Pictures paired with source code ▸

========

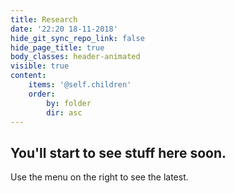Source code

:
```yaml
---
title: Research
date: '22:20 18-11-2018'
hide_git_sync_repo_link: false
hide_page_title: true
body_classes: header-animated
visible: true
content:
    items: '@self.children'
    order:
        by: folder
        dir: asc
---
```


## You'll start to see stuff here soon.

Use the menu on the right to see the latest.
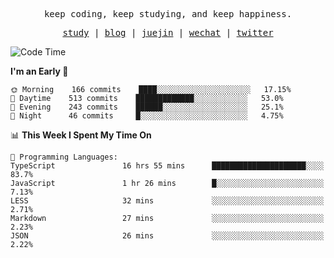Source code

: <p align="center">
  <samp>
    <span>keep coding, keep studying, and keep happiness.</span>
  </samp>
</p>

<p align="center">
  <samp>
    <a href="https://github.com/ouduidui/fe-study">study</a> |
    <a href="https://deweyou.me">blog</a>  |
    <a href="https://juejin.cn/user/4309700183594366">juejin</a> |
    <a href="https://user-images.githubusercontent.com/54696834/165071004-6509e3f2-90c3-448c-9d92-3da42b0c2021.jpeg">wechat</a> |
    <a href="https://twitter.com/ouduidui">twitter</a>
  </samp>
</p>

<!--START_SECTION:waka-->
![Code Time](http://img.shields.io/badge/Code%20Time-2%2C204%20hrs%2051%20mins-blue)

**I'm an Early 🐤** 

```text
🌞 Morning    166 commits    ████░░░░░░░░░░░░░░░░░░░░░   17.15% 
🌆 Daytime    513 commits    █████████████░░░░░░░░░░░░   53.0% 
🌃 Evening    243 commits    ██████░░░░░░░░░░░░░░░░░░░   25.1% 
🌙 Night      46 commits     █░░░░░░░░░░░░░░░░░░░░░░░░   4.75%

```


📊 **This Week I Spent My Time On** 

```text
💬 Programming Languages: 
TypeScript               16 hrs 55 mins      █████████████████████░░░░   83.7% 
JavaScript               1 hr 26 mins        █░░░░░░░░░░░░░░░░░░░░░░░░   7.13% 
LESS                     32 mins             ░░░░░░░░░░░░░░░░░░░░░░░░░   2.71% 
Markdown                 27 mins             ░░░░░░░░░░░░░░░░░░░░░░░░░   2.23% 
JSON                     26 mins             ░░░░░░░░░░░░░░░░░░░░░░░░░   2.22%

```


<!--END_SECTION:waka-->
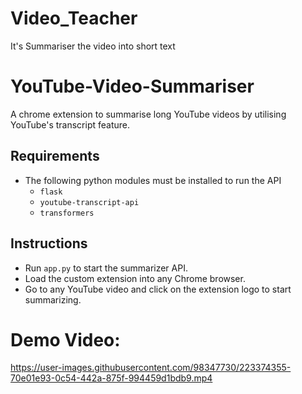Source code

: # Video_Teacher
It's Summariser the video into short text


# YouTube-Video-Summariser
A chrome extension to summarise long YouTube videos by utilising YouTube's transcript feature.

## Requirements
- The following python modules must be installed to run the API
  - ```flask```
  - ```youtube-transcript-api```
  - ```transformers```

## Instructions
- Run ```app.py``` to start the summarizer API.
- Load the custom extension into any Chrome browser.
- Go to any YouTube video and click on the extension logo to start summarizing.

# Demo Video:


https://user-images.githubusercontent.com/98347730/223374355-70e01e93-0c54-442a-875f-994459d1bdb9.mp4

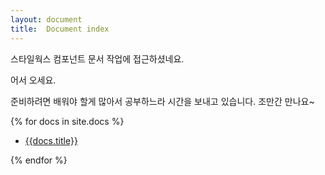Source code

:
 ```yaml
---
layout: document
title:  Document index
---
```


스타일웍스 컴포넌트 문서 작업에 접근하셨네요.

어서 오세요.

준비하려면 배워야 할게 많아서 공부하느라 시간을 보내고 있습니다. 조만간 만나요~


{% for docs in site.docs %}
<ul>
    <li><a href="{{site.baseurl}}{{docs.url}}">{{docs.title}}</a></li>
</ul>
{% endfor %}



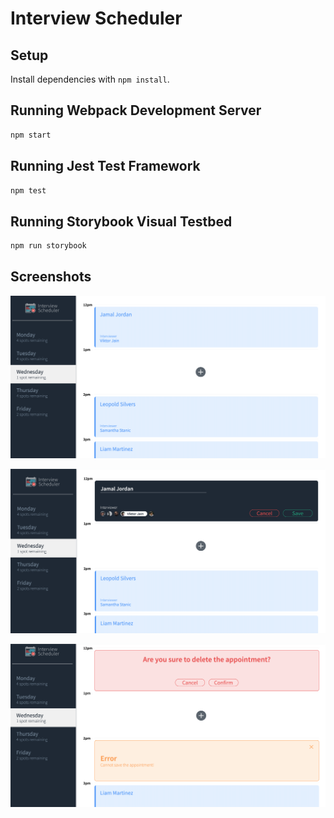 # Interview Scheduler

## Setup

Install dependencies with `npm install`.

## Running Webpack Development Server

```sh
npm start
```

## Running Jest Test Framework

```sh
npm test
```

## Running Storybook Visual Testbed

```sh
npm run storybook
```

## Screenshots

!["Showing appointments"](https://github.com/pouyanzar/scheduler/blob/master/docs/appointments.png?raw=true)

!["Appointment form"](https://github.com/pouyanzar/scheduler/blob/master/docs/appointment-form.png?raw=true)

!["Warning and error handling"](https://github.com/pouyanzar/scheduler/blob/master/docs/warning-error-handling.png?raw=true)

========

Problem to solve ▸ The entries are to be copied exactly, and each image is to be omitted.

Response for this exercise ▸
Source code

:
```yaml
---
title: Research
date: '22:20 18-11-2018'
hide_git_sync_repo_link: false
hide_page_title: true
body_classes: header-animated
visible: true
content:
    items: '@self.children'
    order:
        by: folder
        dir: asc
---
```


## You'll start to see stuff here soon.

Use the menu on the right to see the latest.
Source code

: <p align="center">
  <samp>
    <span>keep coding, keep studying, and keep happiness.</span>
  </samp>
</p>

<p align="center">
  <samp>
    <a href="https://github.com/ouduidui/fe-study">study</a> |
    <a href="https://deweyou.me">blog</a>  |
    <a href="https://juejin.cn/user/4309700183594366">juejin</a> |
    <a href="https://user-images.githubusercontent.com/54696834/165071004-6509e3f2-90c3-448c-9d92-3da42b0c2021.jpeg">wechat</a> |
    <a href="https://twitter.com/ouduidui">twitter</a>
  </samp>
</p>

<!--START_SECTION:waka-->
![Code Time](http://img.shields.io/badge/Code%20Time-2%2C204%20hrs%2051%20mins-blue)

**I'm an Early 🐤** 

```text
🌞 Morning    166 commits    ████░░░░░░░░░░░░░░░░░░░░░   17.15% 
🌆 Daytime    513 commits    █████████████░░░░░░░░░░░░   53.0% 
🌃 Evening    243 commits    ██████░░░░░░░░░░░░░░░░░░░   25.1% 
🌙 Night      46 commits     █░░░░░░░░░░░░░░░░░░░░░░░░   4.75%

```


📊 **This Week I Spent My Time On** 

```text
💬 Programming Languages: 
TypeScript               16 hrs 55 mins      █████████████████████░░░░   83.7% 
JavaScript               1 hr 26 mins        █░░░░░░░░░░░░░░░░░░░░░░░░   7.13% 
LESS                     32 mins             ░░░░░░░░░░░░░░░░░░░░░░░░░   2.71% 
Markdown                 27 mins             ░░░░░░░░░░░░░░░░░░░░░░░░░   2.23% 
JSON                     26 mins             ░░░░░░░░░░░░░░░░░░░░░░░░░   2.22%

```


<!--END_SECTION:waka-->
Source code

: # Video_Teacher
It's Summariser the video into short text


# YouTube-Video-Summariser
A chrome extension to summarise long YouTube videos by utilising YouTube's transcript feature.

## Requirements
- The following python modules must be installed to run the API
  - ```flask```
  - ```youtube-transcript-api```
  - ```transformers```

## Instructions
- Run ```app.py``` to start the summarizer API.
- Load the custom extension into any Chrome browser.
- Go to any YouTube video and click on the extension logo to start summarizing.

# Demo Video:


https://user-images.githubusercontent.com/98347730/223374355-70e01e93-0c54-442a-875f-994459d1bdb9.mp4

Source code

:
 ```yaml
---
layout: document
title:  Document index
---
```


스타일웍스 컴포넌트 문서 작업에 접근하셨네요.

어서 오세요.

준비하려면 배워야 할게 많아서 공부하느라 시간을 보내고 있습니다. 조만간 만나요~


{% for docs in site.docs %}
<ul>
    <li><a href="{{site.baseurl}}{{docs.url}}">{{docs.title}}</a></li>
</ul>
{% endfor %}



 # Interview Scheduler

## Setup

Install dependencies with `npm install`.

## Running Webpack Development Server

```sh
npm start
```

## Running Jest Test Framework

```sh
npm test
```

## Running Storybook Visual Testbed

```sh
npm run storybook
```

## Screenshots

!["Showing appointments"](https://github.com/pouyanzar/scheduler/blob/master/docs/appointments.png?raw=true)

!["Appointment form"](https://github.com/pouyanzar/scheduler/blob/master/docs/appointment-form.png?raw=true)

!["Warning and error handling"](https://github.com/pouyanzar/scheduler/blob/master/docs/warning-error-handling.png?raw=true)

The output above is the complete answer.